======== Given data
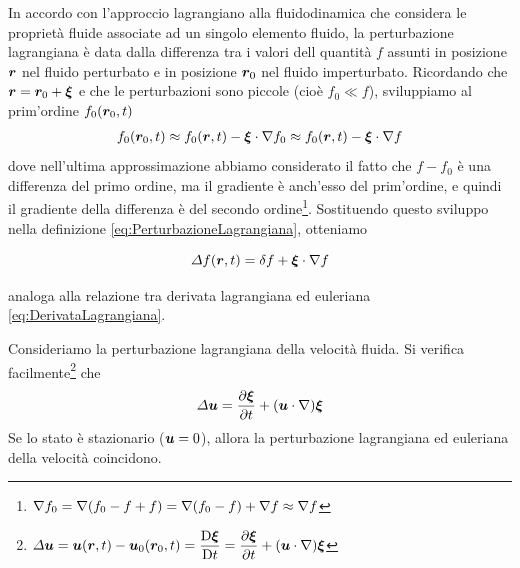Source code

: In accordo con l'approccio lagrangiano alla fluidodinamica che considera le proprietà fluide associate ad un singolo elemento fluido, la perturbazione lagrangiana è data dalla differenza tra i valori dell quantità $f$ assunti in posizione $\V{r}$ nel fluido perturbato e in posizione $\V{r}_0$ nel fluido imperturbato. Ricordando che $\V{r} = \V{r}_0 + \V{\xi}$ e che le perturbazioni sono piccole (cioè $f_0 \ll f$), sviluppiamo al prim'ordine $f_0(\V{r}_0, t)$
\begin{align*}
f_0(\V{r}_0, t) \approx f_0(\V{r}, t) - \scal{\xi}{\nabla}f_0 \approx f_0(\V{r}, t) - \scal{\xi}{\nabla}f
\end{align*}
dove nell'ultima approssimazione abbiamo considerato il fatto che $f-f_0$ è una differenza del primo ordine, ma il gradiente è anch'esso del prim'ordine, e quindi il gradiente della differenza è del secondo ordine\footnote{$\V{\nabla}f_0 = \V{\nabla}(f_0 - f + f) = \V{\nabla}(f_0 - f) + \V{\nabla}f \approx \V{\nabla}f $}.
Sostituendo questo sviluppo nella definizione \ref{eq:PerturbazioneLagrangiana}, otteniamo 
\begin{EQ}
\begin{equation}
\Delta f(\V{r}, t) = \delta f + \scal{\xi}{\nabla}f
\end{equation}
\end{EQ}
analoga alla relazione tra derivata lagrangiana ed euleriana \ref{eq:DerivataLagrangiana}.

Consideriamo la perturbazione lagrangiana della velocità fluida. Si verifica facilmente\footnote{$\Delta \V{u} = \V{u}(\V{r}, t) - \V{u}_0(\V{r}_0, t) = \derL{\V{\xi}}{t} = \derP{\V{\xi}}{t} + (\scal{u}{\nabla})\V{\xi} $} che 
\begin{equation}
\Delta \V{u} = \derP{\V{\xi}}{t} + (\scal{u}{\nabla})\V{\xi} \label{eq:PerturbazioneVelocità}
\end{equation}
Se lo stato è stazionario ($\V{u} =0$), allora la perturbazione lagrangiana ed euleriana della velocità coincidono.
================
**Exercise goal**:
Copy exactly. Start at the line containing "Sostituendo questo sviluppo" and continue through the last line of the records.

**Expected answer**:
Sostituendo questo sviluppo nella definizione \ref{eq:PerturbazioneLagrangiana}, otteniamo 
\begin{EQ}
\begin{equation}
\Delta f(\V{r}, t) = \delta f + \scal{\xi}{\nabla}f
\end{equation}
\end{EQ}
analoga alla relazione tra derivata lagrangiana ed euleriana \ref{eq:DerivataLagrangiana}.

Consideriamo la perturbazione lagrangiana della velocità fluida. Si verifica facilmente\footnote{$\Delta \V{u} = \V{u}(\V{r}, t) - \V{u}_0(\V{r}_0, t) = \derL{\V{\xi}}{t} = \derP{\V{\xi}}{t} + (\scal{u}{\nabla})\V{\xi} $} che 
\begin{equation}
\Delta \V{u} = \derP{\V{\xi}}{t} + (\scal{u}{\nabla})\V{\xi} \label{eq:PerturbazioneVelocità}
\end{equation}
Se lo stato è stazionario ($\V{u} =0$), allora la perturbazione lagrangiana ed euleriana della velocità coincidono.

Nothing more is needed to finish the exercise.